> [Task material]
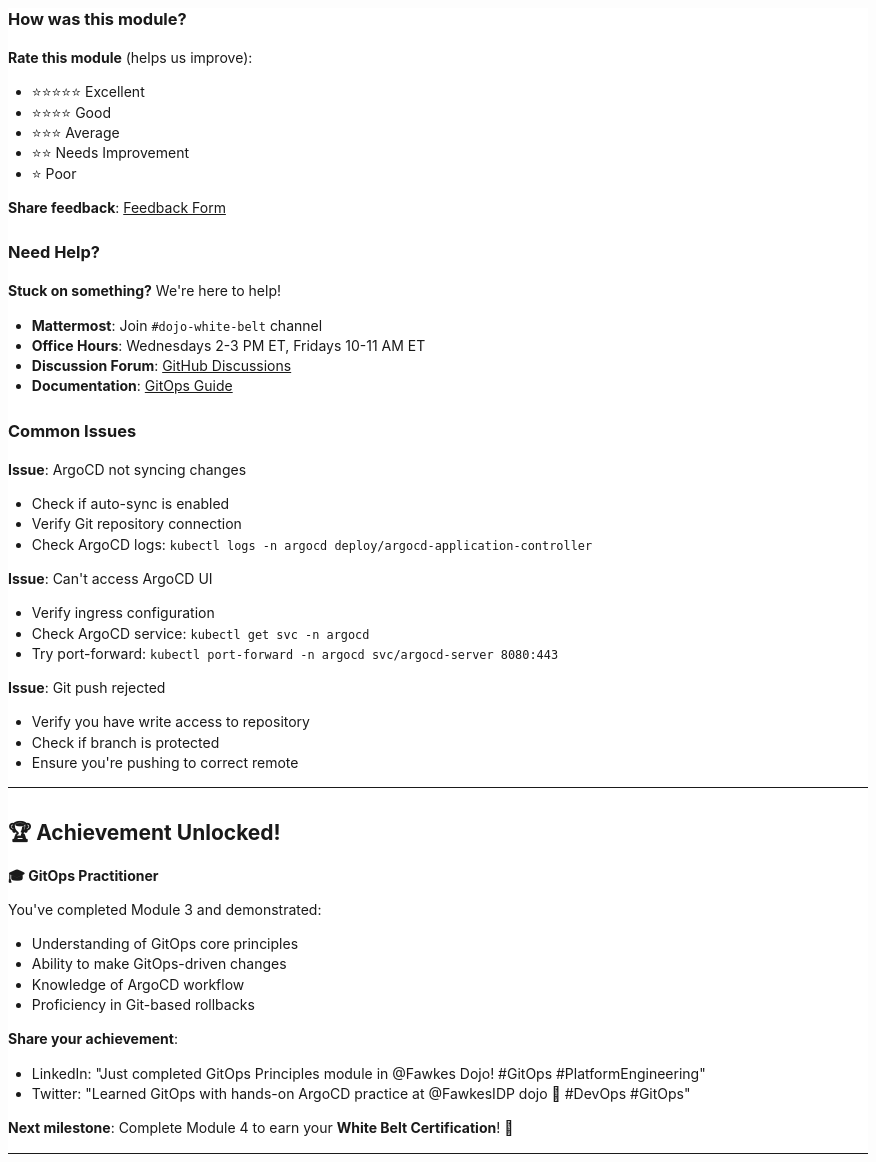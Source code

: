 ### How was this module?

**Rate this module** (helps us improve):
- ⭐⭐⭐⭐⭐ Excellent
- ⭐⭐⭐⭐ Good
- ⭐⭐⭐ Average
- ⭐⭐ Needs Improvement
- ⭐ Poor

**Share feedback**: [Feedback Form](https://dojo.fawkes.io/feedback/module-03)

### Need Help?

**Stuck on something?** We're here to help!

- **Mattermost**: Join `#dojo-white-belt` channel
- **Office Hours**: Wednesdays 2-3 PM ET, Fridays 10-11 AM ET
- **Discussion Forum**: [GitHub Discussions](https://github.com/paruff/fawkes/discussions)
- **Documentation**: [GitOps Guide](https://docs.fawkes.io/gitops)

### Common Issues

**Issue**: ArgoCD not syncing changes
- Check if auto-sync is enabled
- Verify Git repository connection
- Check ArgoCD logs: `kubectl logs -n argocd deploy/argocd-application-controller`

**Issue**: Can't access ArgoCD UI
- Verify ingress configuration
- Check ArgoCD service: `kubectl get svc -n argocd`
- Try port-forward: `kubectl port-forward -n argocd svc/argocd-server 8080:443`

**Issue**: Git push rejected
- Verify you have write access to repository
- Check if branch is protected
- Ensure you're pushing to correct remote

---

## 🏆 Achievement Unlocked!

**🎓 GitOps Practitioner**

You've completed Module 3 and demonstrated:
- Understanding of GitOps core principles
- Ability to make GitOps-driven changes
- Knowledge of ArgoCD workflow
- Proficiency in Git-based rollbacks

**Share your achievement**:
- LinkedIn: "Just completed GitOps Principles module in @Fawkes Dojo! #GitOps #PlatformEngineering"
- Twitter: "Learned GitOps with hands-on ArgoCD practice at @FawkesIDP dojo 🚀 #DevOps #GitOps"

**Next milestone**: Complete Module 4 to earn your **White Belt Certification**! 🥋

---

> [Work item]
Output only a verbatim copy of the lines spanning from the line that contains "- **Mattermost**: Join" to the end of the records above.

> [Response to the task]
- **Mattermost**: Join `#dojo-white-belt` channel
- **Office Hours**: Wednesdays 2-3 PM ET, Fridays 10-11 AM ET
- **Discussion Forum**: [GitHub Discussions](https://github.com/paruff/fawkes/discussions)
- **Documentation**: [GitOps Guide](https://docs.fawkes.io/gitops)

### Common Issues

**Issue**: ArgoCD not syncing changes
- Check if auto-sync is enabled
- Verify Git repository connection
- Check ArgoCD logs: `kubectl logs -n argocd deploy/argocd-application-controller`

**Issue**: Can't access ArgoCD UI
- Verify ingress configuration
- Check ArgoCD service: `kubectl get svc -n argocd`
- Try port-forward: `kubectl port-forward -n argocd svc/argocd-server 8080:443`

**Issue**: Git push rejected
- Verify you have write access to repository
- Check if branch is protected
- Ensure you're pushing to correct remote

---

## 🏆 Achievement Unlocked!

**🎓 GitOps Practitioner**

You've completed Module 3 and demonstrated:
- Understanding of GitOps core principles
- Ability to make GitOps-driven changes
- Knowledge of ArgoCD workflow
- Proficiency in Git-based rollbacks

**Share your achievement**:
- LinkedIn: "Just completed GitOps Principles module in @Fawkes Dojo! #GitOps #PlatformEngineering"
- Twitter: "Learned GitOps with hands-on ArgoCD practice at @FawkesIDP dojo 🚀 #DevOps #GitOps"

**Next milestone**: Complete Module 4 to earn your **White Belt Certification**! 🥋

---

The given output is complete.